(Recorded data)
******************************
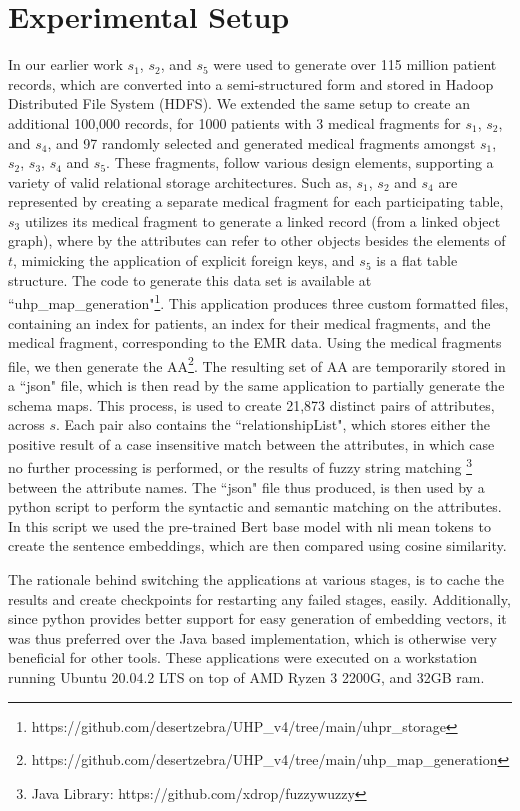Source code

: 
\section*{Experimental Setup}
\label{experimentalSetup}
In our earlier work \cite{Satti2020} $s_1$, $s_2$, and $s_5$ were used to generate over 115 million patient records, which are converted into a semi-structured form and stored in Hadoop Distributed File System (HDFS). We extended the same setup to create an additional 100,000 records, for 1000 patients with 3 medical fragments for $s_1$, $s_2$, and $s_4$, and 97 randomly selected and generated medical fragments amongst $s_1$, $s_2$, $s_3$, $s_4$ and $s_5$. These fragments, follow various design elements, supporting a variety of valid relational storage architectures. Such as, $s_1$, $s_2$ and $s_4$ are represented by creating a separate medical fragment for each participating table, $s_3$ utilizes its medical fragment to generate a linked record (from a linked object graph), where by the attributes can refer to other objects besides the elements of $t$, mimicking the application of explicit foreign keys, and $s_5$ is a flat table structure. The code to generate this data set is available at ``uhp\_map\_generation"\footnote{https://github.com/desertzebra/UHP\_v4/tree/main/uhpr\_storage}. This application produces three custom formatted files, containing an index for patients, an index for their medical fragments, and the medical fragment, corresponding to the EMR data. Using the medical fragments file, we then generate the AA\footnote{https://github.com/desertzebra/UHP\_v4/tree/main/uhp\_map\_generation}. The resulting set of AA are temporarily stored in a ``json" file, which is then read by the same application to partially generate the schema maps. This process, is used to create 21,873  distinct pairs of attributes, across $s$. Each pair also contains the ``relationshipList", which stores either the positive result of a case insensitive match between the attributes, in which case no further processing is performed, or the results of fuzzy string matching\cite{FuzzyWuzzy} \footnote{Java Library: https://github.com/xdrop/fuzzywuzzy} between the attribute names. 
The ``json" file thus produced, is then used by a python script to perform the syntactic and semantic matching on the attributes. In this script we used the pre-trained Bert base model with nli mean tokens\cite{reimers-2019-sentence-bert} to create the sentence embeddings, which are then compared using cosine similarity. 

The rationale behind switching the applications at various stages, is to cache the results and create checkpoints for restarting any failed stages, easily. Additionally, since python provides better support for easy generation of embedding vectors, it was thus preferred over the Java based implementation, which is otherwise very beneficial for other tools. These applications were executed on a workstation running Ubuntu 20.04.2 LTS on top of AMD Ryzen 3 2200G, and 32GB ram.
******************************
• What the exercise asks
Print each of the records above exactly as written, leaving no picture in the copy.

• Solution to this exercise
Source code

: 
\section*{Experimental Setup}
\label{experimentalSetup}
In our earlier work \cite{Satti2020} $s_1$, $s_2$, and $s_5$ were used to generate over 115 million patient records, which are converted into a semi-structured form and stored in Hadoop Distributed File System (HDFS). We extended the same setup to create an additional 100,000 records, for 1000 patients with 3 medical fragments for $s_1$, $s_2$, and $s_4$, and 97 randomly selected and generated medical fragments amongst $s_1$, $s_2$, $s_3$, $s_4$ and $s_5$. These fragments, follow various design elements, supporting a variety of valid relational storage architectures. Such as, $s_1$, $s_2$ and $s_4$ are represented by creating a separate medical fragment for each participating table, $s_3$ utilizes its medical fragment to generate a linked record (from a linked object graph), where by the attributes can refer to other objects besides the elements of $t$, mimicking the application of explicit foreign keys, and $s_5$ is a flat table structure. The code to generate this data set is available at ``uhp\_map\_generation"\footnote{https://github.com/desertzebra/UHP\_v4/tree/main/uhpr\_storage}. This application produces three custom formatted files, containing an index for patients, an index for their medical fragments, and the medical fragment, corresponding to the EMR data. Using the medical fragments file, we then generate the AA\footnote{https://github.com/desertzebra/UHP\_v4/tree/main/uhp\_map\_generation}. The resulting set of AA are temporarily stored in a ``json" file, which is then read by the same application to partially generate the schema maps. This process, is used to create 21,873  distinct pairs of attributes, across $s$. Each pair also contains the ``relationshipList", which stores either the positive result of a case insensitive match between the attributes, in which case no further processing is performed, or the results of fuzzy string matching\cite{FuzzyWuzzy} \footnote{Java Library: https://github.com/xdrop/fuzzywuzzy} between the attribute names. 
The ``json" file thus produced, is then used by a python script to perform the syntactic and semantic matching on the attributes. In this script we used the pre-trained Bert base model with nli mean tokens\cite{reimers-2019-sentence-bert} to create the sentence embeddings, which are then compared using cosine similarity. 

The rationale behind switching the applications at various stages, is to cache the results and create checkpoints for restarting any failed stages, easily. Additionally, since python provides better support for easy generation of embedding vectors, it was thus preferred over the Java based implementation, which is otherwise very beneficial for other tools. These applications were executed on a workstation running Ubuntu 20.04.2 LTS on top of AMD Ryzen 3 2200G, and 32GB ram.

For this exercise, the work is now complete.